I am trying to find some vba code / method of calculating the
confidence intervals for the mean of the dependent y and the
prediction interval for the dependent y in multiple linear regression
models. I want to calculate these in excel rather than a stats
package. Any code, ideas or suggestions for any online groups that
are more stats based would be welcome. Thanks.

G

#### Guest

Excel does not natively provide all the information necessary in a convenient
form. Therefore how much YOU understand of statistics is more to the point.
Absent information about the specific multiple regression model you want to
fit, I will have to assume that you understand basic linear algebra as well.
Sorry in advance if this is too heavy to slog through.

You will need to calculate the variance of an estimated point on the
multiple regression.
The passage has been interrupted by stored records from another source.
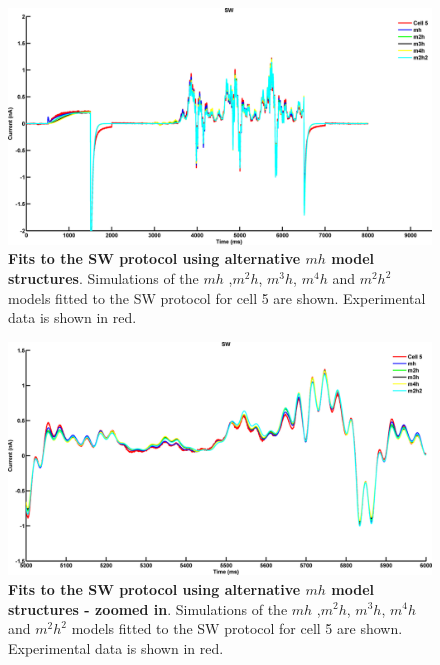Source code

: \documentclass[11pt,a4paper,oneside]{article}
\begin{document}
\begin{figure}[ht]
\begin{center}
\includegraphics[scale=0.42]{Figures/Fig_mh_family_16713110_FP_sine_Wave_CP_sine_wave.png}
\caption{\textbf{Fits to the SW protocol using alternative $mh$ model structures}. Simulations of the $mh$ ,$m^2h$, $m^3h$, $m^4h$ and $m^2h^2$ models fitted to the SW protocol for cell 5 are shown. Experimental data is shown in red.} 
\label{Fig_mh_SW}
\end{center}
\end{figure}

\begin{figure}[hb]
\begin{center}
\includegraphics[scale=0.42]{Figures/Fig_mh_family_16713110_FP_sine_wave_CP_sine_wave_zoom.png}
\caption{\textbf{Fits to the SW protocol using alternative $mh$ model structures - zoomed in}.  Simulations of the $mh$ ,$m^2h$, $m^3h$, $m^4h$ and $m^2h^2$ models fitted to the SW protocol for cell 5 are shown. Experimental data is shown in red.} 
\label{Fig_mh_SW_Zoom}
\end{center}
\end{figure}
\end{document}
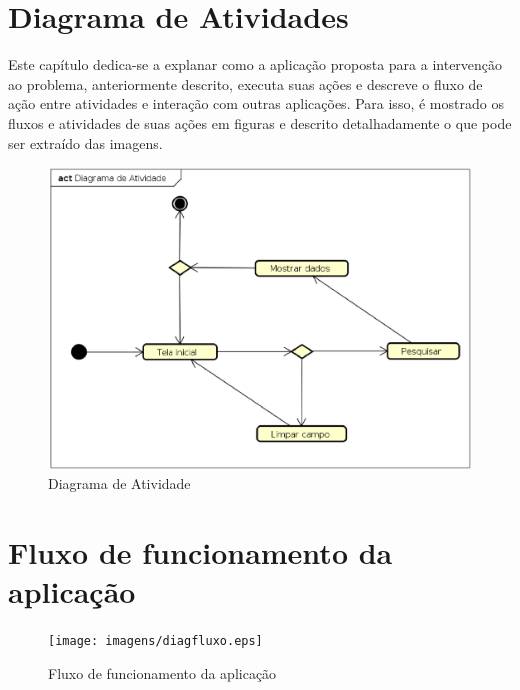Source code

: 
\section{Diagrama de Atividades}
Este capítulo dedica-se a explanar como a aplicação proposta para a intervenção ao problema, anteriormente descrito, executa suas ações e descreve o fluxo de ação entre atividades e interação com outras aplicações. Para isso, é mostrado os fluxos e atividades de suas ações em figuras e descrito detalhadamente o que pode ser extraído das imagens.



\begin{figure}[!htb]
        \caption{\label{diagact}Diagrama de Atividade}
        \begin{center}
                \includegraphics[width=\textwidth]{imagens/diagact.eps}
        \end{center}
\end{figure}

\newpage
\section{Fluxo de funcionamento da aplicação}
\lipsum[3-7]

\begin{figure}[!htb]
        \caption{\label{diagfluxo}Fluxo de funcionamento da aplicação}
        \begin{center}
                \texttt{[image: imagens/diagfluxo.eps]}
        \end{center}
\end{figure}
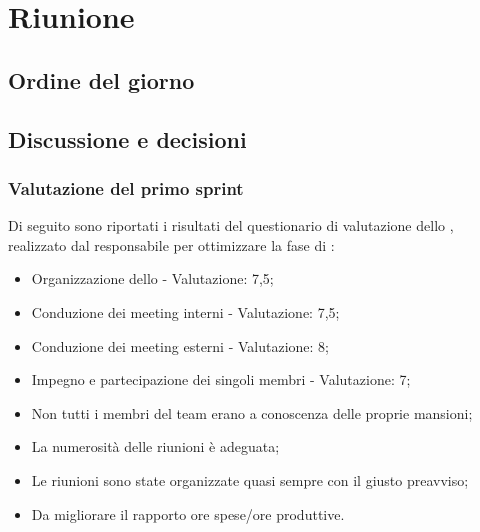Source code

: \section{Riunione}
\subsection{Ordine del giorno}

\subsection{Discussione e decisioni}

\subsubsection{Valutazione del primo sprint}
\par Di seguito sono riportati i risultati del questionario di valutazione dello , realizzato dal responsabile per ottimizzare la fase di :
\begin{itemize}
  \item Organizzazione dello  - Valutazione: 7,5;
  \item Conduzione dei meeting interni - Valutazione: 7,5;
  \item Conduzione dei meeting esterni - Valutazione: 8;
  \item Impegno e partecipazione dei singoli membri - Valutazione: 7;
  \item Non tutti i membri del team erano a conoscenza delle proprie mansioni;
  \item La numerosità delle riunioni è adeguata;
  \item Le riunioni sono state organizzate quasi sempre con il giusto preavviso;
  \item Da migliorare il rapporto ore spese/ore produttive.
\end{itemize}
Suppose X is the "design matrix" (the array that you
would pass to LINEST, augmented with a column of ones [unless you are not
fitting a constant term]). If b is the corresponding vector of coefficient
estimates (a column, and in reverse order to the LINEST output), then
=MMULT(X,b) gives the estimated multiple regression at your data points, i.e.
the same output as =TREND(known_y's,known_x's,,const). The predicted value
at a given point on the multiple regression would be =MMULT(v,b) where v is
the row of X corresponding to the point (if it is in the data set), or is
constructed similarly (if it is not in the data set). You will need D which
is calculated as
=MMULT(MMULT(v,MINVERSE(TRANSPOSE(X),X),TRANSPOSE(v))
The variance of an estimated point on the multiple regression is then
=D*MSE, where MSE is =sey^2 and sey is one of the quantities output by
=LINEST(known_y's,known_x's,const,TRUE). Similarly, the variance of a
predicted future point that follows the same multiple regression is
=(1+D)*MSE.

A 95% 2-sided confidence interval for a point on the multiple regression
line is then
=MMULT(v,b) +/- SQRT(D*MSE)*TINV(0.05,df)
A 95% 2-sided prediction interval for a new point that follows the multiple
regression is
=MMULT(v,b) +/- SQRT((1+D)*MSE)*TINV(0.05,df)

Some simplification may be possible given knowledge of the particular
regression model that you want. For instance, with simple linear regression:
MSE reduces to STEYX(known_y's,known_x's)
=MMULT(v,b) reduces to
=FORECAST(x,known_y's,known_x's)
or equivalently to
=INTERCEPT(known_y's,known_x's) +x*SLOPE(known_y's,known_x's)
and D reduces to
=1/COUNT(known_x's) +(x-AVERAGE(known_x's))^2/DEVSQ(known_x's)

Jerry